Sunday evening, a week later than when I wanted to write, and I am sitting here trying to wring meaning from the fact that Matters of Sensation, the new architecture show at Artists Space curated by Georgina Huljich and Marcelo Spina, opened the same week as Allied Works Architecture Brad Cloepfil’s Museum of Arts and Design. I think there might be something to say about craft and the continued return to materiality, but I am not sure I am ready to make that leap.
For one thing, the MAD building, which has been skewered in the press, just isn’t that good. Sure, Cloepfil’s slots make for nice views of the city from within the gallery, but all the rejiggering of the core and revamping of Edward Durell Stone’s loopy, lollypop façade doesn’t make up for the fact that the floorplates are too small for galleries. The failure of Huntington Hartford’s old Gallery of Modern Art still haunts the place. The tight gallery layout, especially in the permanent collection rooms, brings the viewer uncomfortably close to a lot of Chuhuly glass, Memphis-style functional sculpture from a decade or two ago, fiber arts, and a Frank Gehry gestural thing. It is the kind of art that perhaps only a craft artist could love.
A DIY knitter of scarves and the occasional obscene cozy, I wanted to like museum and its collection. (The special, one floor exhibition, Second Lives: Remixing the Ordinary, a showcase of fifty-four artists who repurpose and transform mass-produced objects into works of art, is pretty groovy. Imagine a chandelier constructed from vintage eyewear, each myopic lens twinkling.) I could appreciate the technique, of the architecture and the art on view, but had to navigate around certain issues involving taste.

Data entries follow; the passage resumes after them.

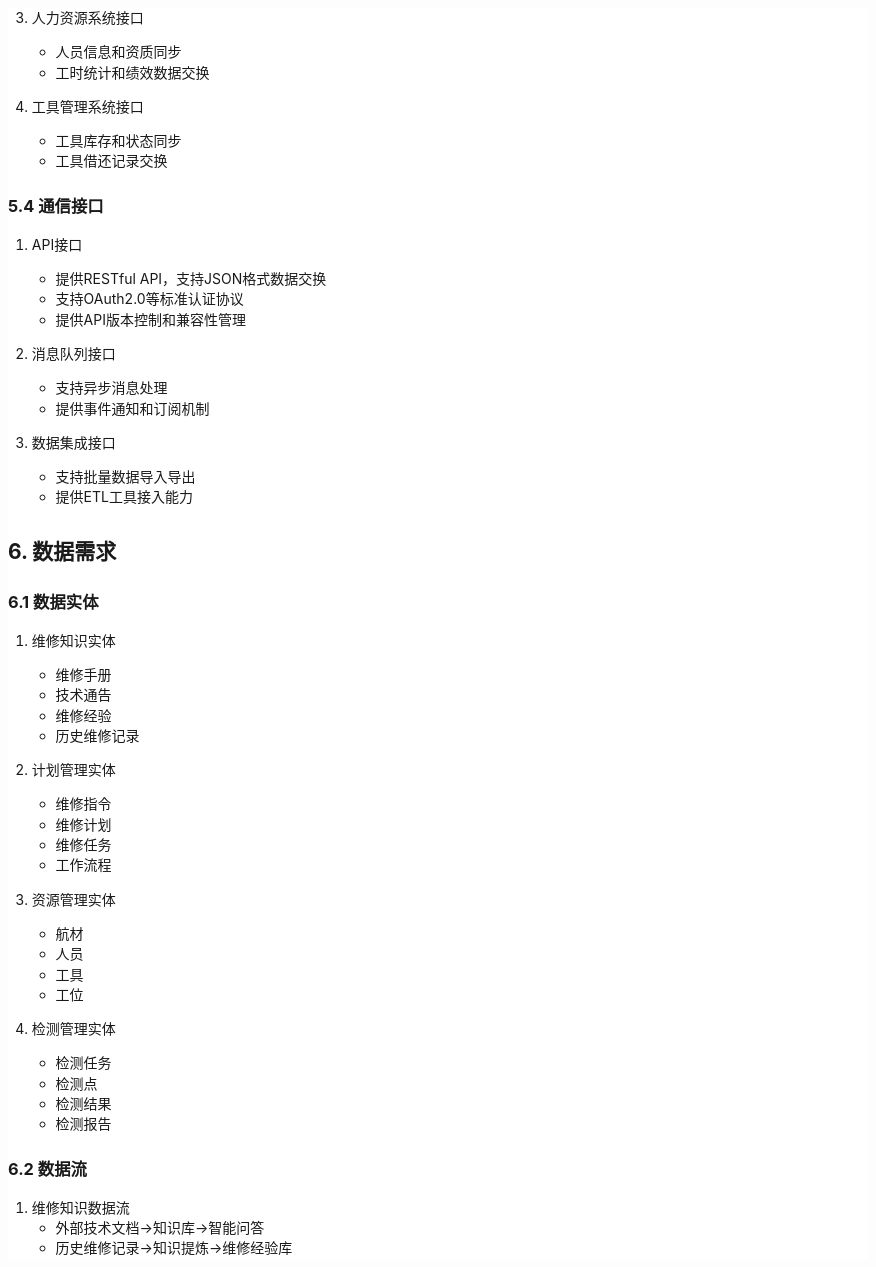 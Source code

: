 3. 人力资源系统接口
   - 人员信息和资质同步
   - 工时统计和绩效数据交换

4. 工具管理系统接口
   - 工具库存和状态同步
   - 工具借还记录交换

### 5.4 通信接口

1. API接口
   - 提供RESTful API，支持JSON格式数据交换
   - 支持OAuth2.0等标准认证协议
   - 提供API版本控制和兼容性管理

2. 消息队列接口
   - 支持异步消息处理
   - 提供事件通知和订阅机制

3. 数据集成接口
   - 支持批量数据导入导出
   - 提供ETL工具接入能力

## 6. 数据需求

### 6.1 数据实体

1. 维修知识实体
   - 维修手册
   - 技术通告
   - 维修经验
   - 历史维修记录

2. 计划管理实体
   - 维修指令
   - 维修计划
   - 维修任务
   - 工作流程

3. 资源管理实体
   - 航材
   - 人员
   - 工具
   - 工位

4. 检测管理实体
   - 检测任务
   - 检测点
   - 检测结果
   - 检测报告

### 6.2 数据流

1. 维修知识数据流
   - 外部技术文档→知识库→智能问答
   - 历史维修记录→知识提炼→维修经验库

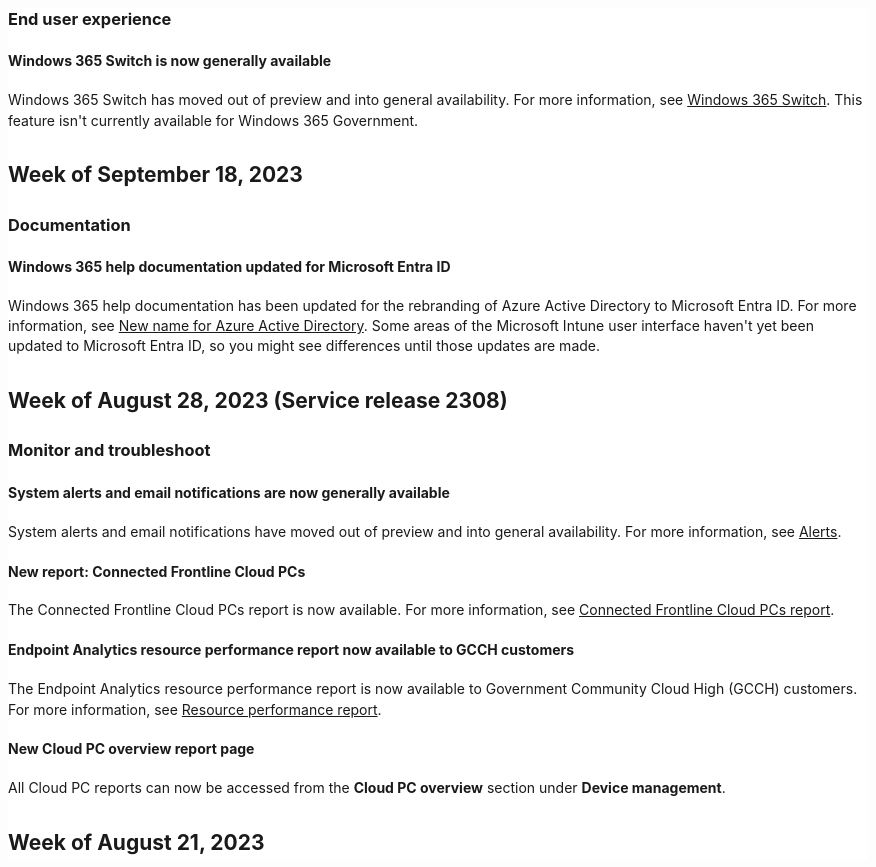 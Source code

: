 
### End user experience

#### Windows 365 Switch is now generally available

Windows 365 Switch has moved out of preview and into general availability. For more information, see [Windows 365 Switch](windows-365-switch-overview.md). This feature isn't currently available for Windows 365 Government.


## Week of September 18, 2023


### Documentation

#### Windows 365 help documentation updated for Microsoft Entra ID

Windows 365 help documentation has been updated for the rebranding of Azure Active Directory to Microsoft Entra ID. For more information, see [New name for Azure Active Directory](/azure/active-directory/fundamentals/new-name). Some areas of the Microsoft Intune user interface haven't yet been updated to Microsoft Entra ID, so you might see  differences until those updates are made.


## Week of August 28, 2023 (Service release 2308)


### Monitor and troubleshoot

#### System alerts and email notifications are now generally available

System alerts and email notifications have moved out of preview and into general availability. For more information, see [Alerts](alerts.md).

#### New report: Connected Frontline Cloud PCs

The Connected Frontline Cloud PCs report is now available. For more information, see [Connected Frontline Cloud PCs report](report-connected-frontline-cloud-pcs.md).

#### Endpoint Analytics resource performance report now available to GCCH customers

The Endpoint Analytics resource performance report is now available to Government Community Cloud High (GCCH) customers. For more information, see [Resource performance report](report-resource-performance.md).

#### New Cloud PC overview report page

All Cloud PC reports can now be accessed from the **Cloud PC overview** section under **Device management**.


## Week of August 21, 2023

And maybe it is here that I can come back to Matters of Sensation. The show features fourteen architecture practices—davidclovers with C.E.B. Reas, Emergent, Gage/Clemenceau Architects, Gnuform, Hirsuta, Höweler+Yoon Architecture, IwamotoScott Architecture, mod, MOS, murmur, Ruy Klein, Sotamaa, SU11, Xefirotarch—all young, all experimental. The goal of the show was to transform the understanding of these firms’ digital allegiances from the virtual to the material.
From the press release:
Whereas architects’ use of computers first affected shape and structure, the participants in this exhibition address the way materials are not just about construction choices but also a means of creating diverse sensations in a space, focusing on the effects produced by the materials’ textures and surfaces.
Matters of Sensation, like MAD, is a lot about appreciating technique, and then being compelled to an artwork based on taste. I really loved MOS’ Desert Island No. 2 (silicone rubber mats) simply for the fantasy of walking barefoot through the sea anemone–like surface. Other laser-cut or CNC milled pieces seemed lickable, while other folded, kinetic, twisted works (from IwamotoScott Architecture and Howeler + Yoon/MY Studio) were beautiful in their organic repetitions.
And because I liked certain works, regardless of their architectural intent, I just might let the press release seduce a little more:
Unaligned in their interests and bored by old debates, the group of young architects featured in Matters of Sensation produce work that attempts to answer no questions, solve no problems, and broach no oppositions. It is, rather, about a fascination with architectural forms that induce sensation—about fantasy, intimacy, and sci-fi, and, above all, about experiencing pleasure.